Report each line below that carries the word "function".

(Source records)
▬▬▬▬▬▬▬▬▬▬

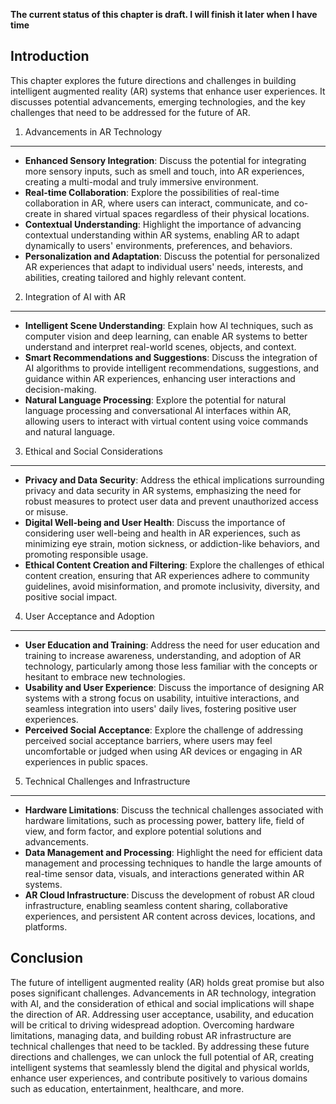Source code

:**The current status of this chapter is draft. I will finish it later when I have time**

Introduction
------------

This chapter explores the future directions and challenges in building intelligent augmented reality (AR) systems that enhance user experiences. It discusses potential advancements, emerging technologies, and the key challenges that need to be addressed for the future of AR.

1. Advancements in AR Technology
--------------------------------

* **Enhanced Sensory Integration**: Discuss the potential for integrating more sensory inputs, such as smell and touch, into AR experiences, creating a multi-modal and truly immersive environment.
* **Real-time Collaboration**: Explore the possibilities of real-time collaboration in AR, where users can interact, communicate, and co-create in shared virtual spaces regardless of their physical locations.
* **Contextual Understanding**: Highlight the importance of advancing contextual understanding within AR systems, enabling AR to adapt dynamically to users' environments, preferences, and behaviors.
* **Personalization and Adaptation**: Discuss the potential for personalized AR experiences that adapt to individual users' needs, interests, and abilities, creating tailored and highly relevant content.

2. Integration of AI with AR
----------------------------

* **Intelligent Scene Understanding**: Explain how AI techniques, such as computer vision and deep learning, can enable AR systems to better understand and interpret real-world scenes, objects, and context.
* **Smart Recommendations and Suggestions**: Discuss the integration of AI algorithms to provide intelligent recommendations, suggestions, and guidance within AR experiences, enhancing user interactions and decision-making.
* **Natural Language Processing**: Explore the potential for natural language processing and conversational AI interfaces within AR, allowing users to interact with virtual content using voice commands and natural language.

3. Ethical and Social Considerations
------------------------------------

* **Privacy and Data Security**: Address the ethical implications surrounding privacy and data security in AR systems, emphasizing the need for robust measures to protect user data and prevent unauthorized access or misuse.
* **Digital Well-being and User Health**: Discuss the importance of considering user well-being and health in AR experiences, such as minimizing eye strain, motion sickness, or addiction-like behaviors, and promoting responsible usage.
* **Ethical Content Creation and Filtering**: Explore the challenges of ethical content creation, ensuring that AR experiences adhere to community guidelines, avoid misinformation, and promote inclusivity, diversity, and positive social impact.

4. User Acceptance and Adoption
-------------------------------

* **User Education and Training**: Address the need for user education and training to increase awareness, understanding, and adoption of AR technology, particularly among those less familiar with the concepts or hesitant to embrace new technologies.
* **Usability and User Experience**: Discuss the importance of designing AR systems with a strong focus on usability, intuitive interactions, and seamless integration into users' daily lives, fostering positive user experiences.
* **Perceived Social Acceptance**: Explore the challenge of addressing perceived social acceptance barriers, where users may feel uncomfortable or judged when using AR devices or engaging in AR experiences in public spaces.

5. Technical Challenges and Infrastructure
------------------------------------------

* **Hardware Limitations**: Discuss the technical challenges associated with hardware limitations, such as processing power, battery life, field of view, and form factor, and explore potential solutions and advancements.
* **Data Management and Processing**: Highlight the need for efficient data management and processing techniques to handle the large amounts of real-time sensor data, visuals, and interactions generated within AR systems.
* **AR Cloud Infrastructure**: Discuss the development of robust AR cloud infrastructure, enabling seamless content sharing, collaborative experiences, and persistent AR content across devices, locations, and platforms.

Conclusion
----------

The future of intelligent augmented reality (AR) holds great promise but also poses significant challenges. Advancements in AR technology, integration with AI, and the consideration of ethical and social implications will shape the direction of AR. Addressing user acceptance, usability, and education will be critical to driving widespread adoption. Overcoming hardware limitations, managing data, and building robust AR infrastructure are technical challenges that need to be tackled. By addressing these future directions and challenges, we can unlock the full potential of AR, creating intelligent systems that seamlessly blend the digital and physical worlds, enhance user experiences, and contribute positively to various domains such as education, entertainment, healthcare, and more.
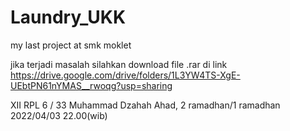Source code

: # Laundry_UKK
my last project at smk moklet 

jika terjadi masalah silahkan download file .rar di link 
https://drive.google.com/drive/folders/1L3YW4TS-XgE-UEbtPN61nYMAS__rwoqg?usp=sharing










XII RPL 6 / 33
Muhammad Dzahah
Ahad, 2 ramadhan/1 ramadhan 
2022/04/03 22.00(wib) 
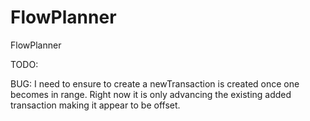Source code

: # FlowPlanner
FlowPlanner

TODO:

BUG: I need to ensure to create a newTransaction is created once one becomes in range.  Right now it is only advancing the existing added transaction making it appear to be offset.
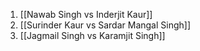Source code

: 1. [[Nawab Singh vs Inderjit Kaur]]
2. [[Surinder Kaur vs Sardar Mangal Singh]]
3. [[Jagmail Singh vs Karamjit Singh]]
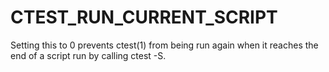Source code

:   

# CTEST_RUN_CURRENT_SCRIPT  
Setting this to 0 prevents ctest(1) from being run again when it
reaches the end of a script run by calling ctest -S.  


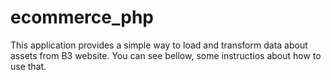 # ecommerce_php
This application provides a simple way to load and transform data about assets from B3 website. You can see bellow, some instructios about how to use that.
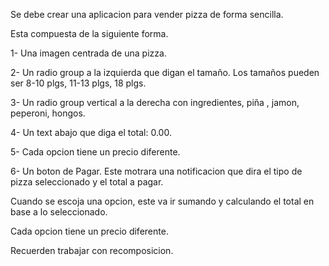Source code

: Se debe crear una aplicacion para vender pizza de forma sencilla.

Esta compuesta de la siguiente forma.

1- Una imagen centrada de una pizza.

2- Un radio group a la izquierda que digan el tamaño. Los tamaños pueden ser 8-10 plgs, 11-13 plgs, 18 plgs.

3- Un radio group vertical a la derecha con ingredientes, piña , jamon, peperoni, hongos. 

4- Un text abajo que diga el total: 0.00.

5- Cada opcion tiene un precio diferente.

6- Un boton de Pagar. Este motrara una notificacion que dira el tipo de pizza seleccionado y el total a pagar.

Cuando se escoja una opcion, este va ir sumando y calculando el total en base a lo seleccionado.

Cada opcion tiene un precio diferente.

Recuerden trabajar con recomposicion.
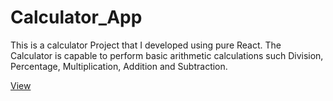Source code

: # Calculator_App
This is a calculator Project that I developed using pure React. The Calculator is capable to perform basic arithmetic calculations such Division, Percentage, Multiplication, Addition and Subtraction.

[View]( https://bellomoyinjah.github.io/Calculator_App/)
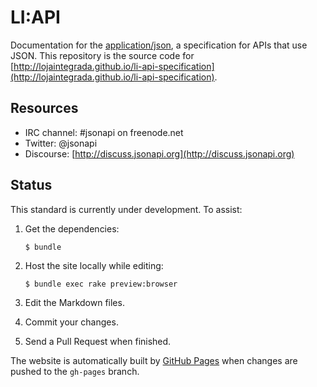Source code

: LI:API
========

Documentation for the [application/json](https://www.iana.org/assignments/media-types/media-types.xhtml),
a specification for APIs that use JSON. This repository is the
source code for [http://lojaintegrada.github.io/li-api-specification](http://lojaintegrada.github.io/li-api-specification).


Resources
---------

* IRC channel: #jsonapi on freenode.net
* Twitter: @jsonapi
* Discourse: [http://discuss.jsonapi.org](http://discuss.jsonapi.org)


Status
------

This standard is currently under development. To assist:

1. Get the dependencies:

    `$ bundle`

1. Host the site locally while editing:

    `$ bundle exec rake preview:browser`

1. Edit the Markdown files.
1. Commit your changes.
1. Send a Pull Request when finished.

The website is automatically built by [GitHub Pages](http://pages.github.com)
when changes are pushed to the `gh-pages` branch.

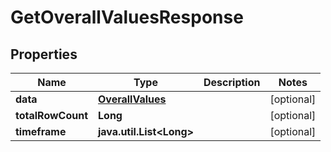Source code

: 

# GetOverallValuesResponse

## Properties

Name | Type | Description | Notes
------------ | ------------- | ------------- | -------------
**data** | [**OverallValues**](OverallValues.md) |  |  [optional]
**totalRowCount** | **Long** |  |  [optional]
**timeframe** | **java.util.List&lt;Long&gt;** |  |  [optional]




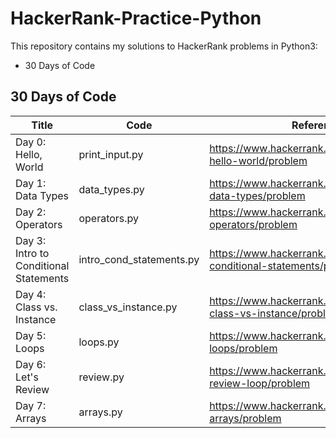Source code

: # HackerRank-Practice-Python

This repository contains my solutions to HackerRank problems in Python3:

* 30 Days of Code

## 30 Days of Code



Title        | Code      | Reference
------------ | --------- | ---------
Day 0: Hello, World | print_input.py | https://www.hackerrank.com/challenges/30-hello-world/problem
Day 1: Data Types | data_types.py |  https://www.hackerrank.com/challenges/30-data-types/problem
Day 2: Operators | operators.py |  https://www.hackerrank.com/challenges/30-operators/problem
Day 3: Intro to Conditional Statements | intro_cond_statements.py |  https://www.hackerrank.com/challenges/30-conditional-statements/problem
Day 4: Class vs. Instance | class_vs_instance.py |  https://www.hackerrank.com/challenges/30-class-vs-instance/problem
Day 5: Loops | loops.py |  https://www.hackerrank.com/challenges/30-loops/problem
Day 6: Let's Review | review.py |  https://www.hackerrank.com/challenges/30-review-loop/problem
Day 7: Arrays | arrays.py |  https://www.hackerrank.com/challenges/30-arrays/problem
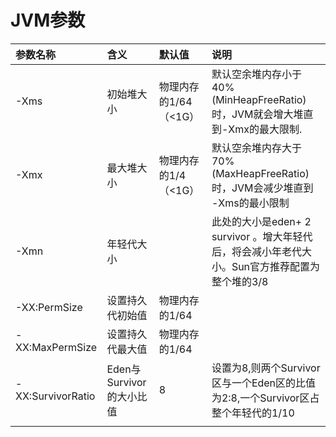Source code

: # JVM参数

| 参数名称 | 含义 | 默认值 | 说明 |
| :--- | :--- | :--- | :--- |
| -Xms | 初始堆大小 | 物理内存的1/64（&lt;1G） | 默认空余堆内存小于40%\(MinHeapFreeRatio\)时，JVM就会增大堆直到-Xmx的最大限制. |
| -Xmx | 最大堆大小 | 物理内存的1/4（&lt;1G） | 默认空余堆内存大于70%\(MaxHeapFreeRatio\)时，JVM会减少堆直到 -Xms的最小限制 |
| -Xmn | 年轻代大小 |  | 此处的大小是eden+ 2 survivor 。增大年轻代后，将会减小年老代大小。Sun官方推荐配置为整个堆的3/8 |
| -XX:PermSize | 设置持久代初始值 | 物理内存的1/64 |  |
| -XX:MaxPermSize | 设置持久代最大值 | 物理内存的1/64 |  |
| -XX:SurvivorRatio | Eden与Survivor的大小比值 | 8 | 设置为8,则两个Survivor区与一个Eden区的比值为2:8,一个Survivor区占整个年轻代的1/10 |
|  |  |  |  |




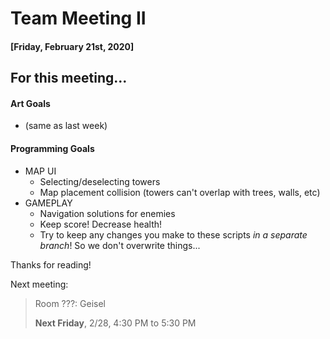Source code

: # Team Meeting II
#### [Friday, February 21st, 2020]

## For this meeting...

#### Art Goals
- (same as last week)

#### Programming Goals

- MAP UI
  - Selecting/deselecting towers
  - Map placement collision (towers can't overlap with trees, walls, etc)
- GAMEPLAY
  - Navigation solutions for enemies
  - Keep score! Decrease health!
  - Try to keep any changes you make to these scripts *in a separate branch*! So we don't overwrite things...

Thanks for reading!

Next meeting:
> Room ???: Geisel
>
> **Next Friday**, 2/28, 4:30 PM to 5:30 PM
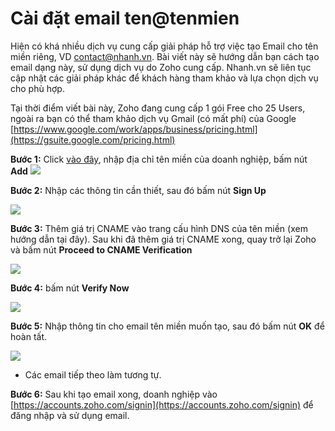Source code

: # Cài đặt email ten@tenmien

Hiện có khá nhiều dịch vụ cung cấp giải pháp hỗ trợ việc tạo Email cho tên miền riêng, VD contact@nhanh.vn. Bài viết này sẽ hướng dẫn bạn cách tạo email dạng này, sử dụng dịch vụ do Zoho cung cấp. Nhanh.vn sẽ liên tục cập nhật các giải pháp khác để khách hàng tham khảo và lựa chọn dịch vụ cho phù hợp.

Tại thời điểm viết bài này, Zoho đang cung cấp 1 gói Free cho 25 Users, ngoài ra bạn có thể tham khảo dịch vụ Gmail (có mất phí) của Google [https://www.google.com/work/apps/business/pricing.html](https://gsuite.google.com/pricing.html)

**Bước 1:** Click [vào đây](https://mail.zoho.com/orgsignup.do?plan=free), nhập địa chỉ tên miền của doanh nghiệp, bấm nút **Add**
![](https://raw.githubusercontent.com/nhanhapi/manual/master/docs/website/img/cai-dat-email-ten%40tenmien.PNG)

**Bước 2:** Nhập các thông tin cần thiết, sau đó bấm nút **Sign Up**

![](https://raw.githubusercontent.com/nhanhapi/manual/master/docs/website/img/cai-dat-email-ten%40tenmien1.PNG)

**Bước 3:** Thêm giá trị CNAME vào trang cấu hình DNS của tên miền (xem hướng dẫn tại đây). Sau khi đã thêm giá trị CNAME xong, quay trở lại Zoho và bấm nút **Proceed to CNAME Verification**

![](https://raw.githubusercontent.com/nhanhapi/manual/master/docs/website/img/cai-dat-email-ten%40tenmien2.PNG)

**Bước 4:** bấm nút **Verify Now**

![](https://raw.githubusercontent.com/nhanhapi/manual/master/docs/website/img/cai-dat-email-ten%40tenmien3.PNG)

**Bước 5:** Nhập thông tin cho email tên miền muốn tạo, sau đó bấm nút **OK** để hoàn tất.

![](https://raw.githubusercontent.com/nhanhapi/manual/master/docs/website/img/cai-dat-email-ten%40tenmien4.PNG)

- Các email tiếp theo làm tương tự.

**Bước 6:** Sau khi tạo email xong, doanh nghiệp vào [https://accounts.zoho.com/signin](https://accounts.zoho.com/signin) để đăng nhập và sử dụng email.
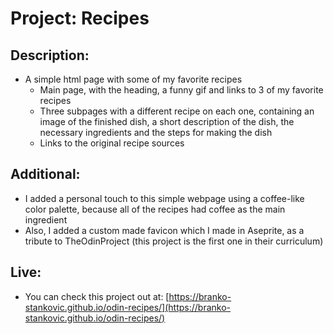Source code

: # Project: Recipes

## Description:
- A simple html page with some of my favorite recipes
    - Main page, with the heading, a funny gif and links to 3 of my favorite recipes
    - Three subpages with a different recipe on each one, containing an image of the finished dish, a short description of the dish, the necessary ingredients and the steps for making the dish
    - Links to the original recipe sources

## Additional:
- I added a personal touch to this simple webpage using a coffee-like color palette, because all of the recipes had coffee as the main ingredient
- Also, I added a custom made favicon which I made in Aseprite, as a tribute to TheOdinProject (this project is the first one in their curriculum)

## Live:
- You can check this project out at: [https://branko-stankovic.github.io/odin-recipes/](https://branko-stankovic.github.io/odin-recipes/)
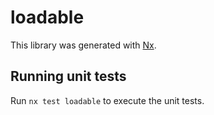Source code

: # loadable

This library was generated with [Nx](https://nx.dev).

## Running unit tests

Run `nx test loadable` to execute the unit tests.
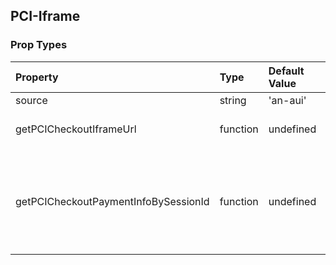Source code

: ## PCI-Iframe 



### Prop Types
Property | Type | Default Value | Is Required | Description
:--- | :--- | :--- | :--- | :---
source|string|'an-aui'|true|flag the source name.
getPCICheckoutIframeUrl|function|undefined|true|a function which will return payment iframe url.
getPCICheckoutPaymentInfoBySessionId|function|undefined|true|a function which will return the credit card info { amsAccountId, creditCardTypeId, creditCardTypeName, maskedCardNumber, expiration } by sessionId.

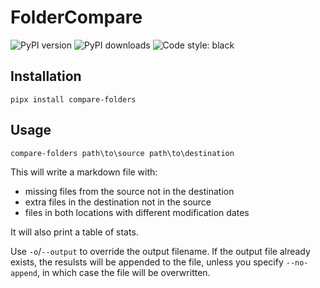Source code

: # FolderCompare

![PyPI version](https://img.shields.io/pypi/v/compare-folders)
![PyPI downloads](https://img.shields.io/pypi/dm/compare-folders)
![Code style: black](https://img.shields.io/badge/code%20style-black-000000.svg)

## Installation

`pipx install compare-folders`

## Usage

`compare-folders path\to\source path\to\destination`

This will write a markdown file with:

- missing files from the source not in the destination
- extra files in the destination not in the source
- files in both locations with different modification dates

It will also print a table of stats.

Use `-o`/`--output` to override the output filename. If the output file already exists, the resulsts will be appended to the file, unless you specify `--no-append`, in which case the file will be overwritten.
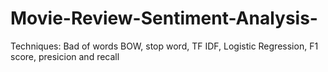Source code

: # Movie-Review-Sentiment-Analysis-
Techniques: Bad of words BOW, stop word, TF IDF, Logistic Regression, F1 score, presicion and recall
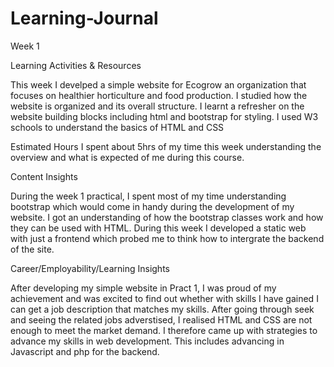 # Learning-Journal

Week 1

Learning Activities & Resources

This week I develped a simple website for Ecogrow an organization that focuses on healthier horticulture and food production. I studied how the website is organized and its overall structure. I learnt a refresher on the website building blocks including html and bootstrap for styling. I used W3 schools to understand the basics of HTML and CSS



Estimated Hours
I spent about 5hrs of my time this week understanding the overview and what is expected of me during this course.

Content Insights

During the week 1 practical, I spent most of my time understanding bootstrap which would come in handy during the development of my website. I got an understanding of how the bootstrap classes work and how they can be used with HTML. During this week I developed a static web with just a frontend which probed me to think how to intergrate the backend of the site.

Career/Employability/Learning Insights

After developing my simple website in Pract 1, I was proud of my achievement and was excited to find out whether with skills I have gained I can get a job description that matches my skills. After going through seek and seeing the related jobs adverstised, I realised HTML and CSS are not enough to meet the market demand. I therefore came up with strategies to advance my skills in web development. This includes advancing in Javascript and php for the backend. 
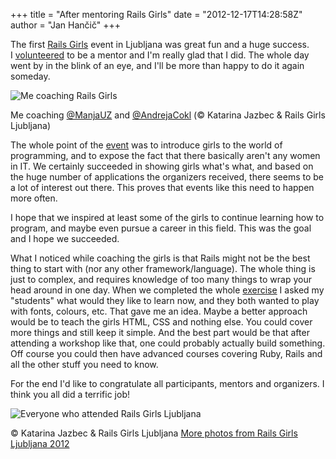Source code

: +++
title = "After mentoring Rails Girls"
date = "2012-12-17T14:28:58Z"
author = "Jan Hančič"
+++

The first [Rails Girls](http://railsgirls.com/) event in Ljubljana was great fun and a huge success. I [volunteered](/mentoring-rails-girls) to 
be a mentor and I'm really glad that I did. The whole day went by in the blink of an eye, and I'll be more than happy to do it again someday.

![Me coaching Rails Girls](/post_images/486953_482121575160459_999443438_n.jpg)

Me coaching [@ManjaUZ](https://twitter.com/ManjaUZ) and [@AndrejaCokl](https://twitter.com/AndrejaCokl) (© Katarina Jazbec & Rails Girls Ljubljana)

The whole point of the [event](http://railsgirls.com/ljubljana) was to introduce girls to the world of programming, and to expose the fact that there
basically aren't any women in IT. We certainly succeeded in showing girls what's what, and based on the huge number of applications the organizers
received, there seems to be a lot of interest out there. This proves that events like this need to happen more often.

I hope that we inspired at least some of the girls to continue learning how to program, and maybe even pursue a career in this field. This was the
goal and I hope we succeeded.

What I noticed while coaching the girls is that Rails might not be the best thing to start with (nor any other framework/language). The whole thing is
just to complex, and requires knowledge of too many things to wrap your head around in one day. When we completed the whole
[exercise](http://guides.railsgirls.com/app/) I asked my "students" what would they like to learn now, and they both wanted to play with fonts, colours,
etc. That gave me an idea. Maybe a better approach would be to teach the girls HTML, CSS and nothing else. You could cover more things and still keep
it simple. And the best part would be that after attending a workshop like that, one could probably actually build something. Off course you could then
have advanced courses covering Ruby, Rails and all the other stuff you need to know.

For the end I'd like to congratulate all participants, mentors and organizers. I think you all did a terrific job!

![Everyone who attended Rails Girls Ljubljana](/post_images/219146_482121458493804_716264997_o.jpg)

© Katarina Jazbec & Rails Girls Ljubljana [More photos from Rails Girls Ljubljana 2012](https://www.facebook.com/media/set/?set=a.482120268493923.105628.466225130083437&type=3)
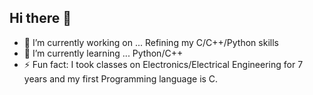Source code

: ## Hi there 👋


- 🔭 I’m currently working on ... Refining my C/C++/Python skills 
- 🌱 I’m currently learning ... Python/C++
- ⚡ Fun fact: I took classes on Electronics/Electrical Engineering for 7 years and my first Programming language is C. 

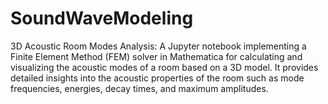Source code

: # SoundWaveModeling
 3D Acoustic Room Modes Analysis: A Jupyter notebook implementing a Finite Element Method (FEM) solver in Mathematica for calculating and visualizing the acoustic modes of a room based on a 3D model. It provides detailed insights into the acoustic properties of the room such as mode frequencies, energies, decay times, and maximum amplitudes.
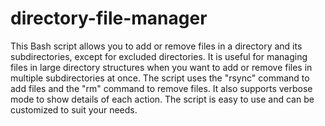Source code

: # directory-file-manager

This Bash script allows you to add or remove files in a directory and its subdirectories, except for excluded directories. It is useful for managing files in large directory structures when you want to add or remove files in multiple subdirectories at once. 
The script uses the "rsync" command to add files and the "rm" command to remove files. It also supports verbose mode to show details of each action. The script is easy to use and can be customized to suit your needs.
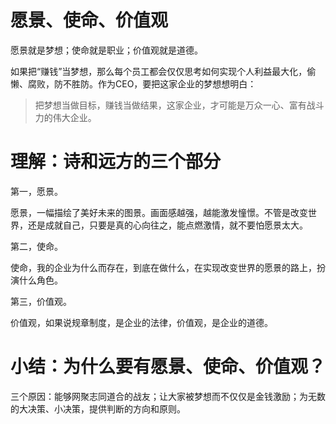 # 愿景、使命、价值观

愿景就是梦想；使命就是职业；价值观就是道德。

如果把“赚钱”当梦想，那么每个员工都会仅仅思考如何实现个人利益最大化，偷懒、腐败，防不胜防。作为CEO，要把这家企业的梦想想明白：
> 把梦想当做目标，赚钱当做结果，这家企业，才可能是万众一心、富有战斗力的伟大企业。

# 理解：诗和远方的三个部分

第一，愿景。

愿景，一幅描绘了美好未来的图景。画面感越强，越能激发憧憬。不管是改变世界，还是成就自己，只要是真的心向往之，能点燃激情，就不要怕愿景太大。

第二，使命。

使命，我的企业为什么而存在，到底在做什么，在实现改变世界的愿景的路上，扮演什么角色。

第三，价值观。

价值观，如果说规章制度，是企业的法律，价值观，是企业的道德。

# 小结：为什么要有愿景、使命、价值观？

三个原因：能够网聚志同道合的战友；让大家被梦想而不仅仅是金钱激励；为无数的大决策、小决策，提供判断的方向和原则。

▬▬▬▬▬▬▬▬▬▬

- _RESULT FOR THIS TASK_:
getPCICheckoutIframeUrl|function|undefined|true|a function which will return payment iframe url.
getPCICheckoutPaymentInfoBySessionId|function|undefined|true|a function which will return the credit card info { amsAccountId, creditCardTypeId, creditCardTypeName, maskedCardNumber, expiration } by sessionId.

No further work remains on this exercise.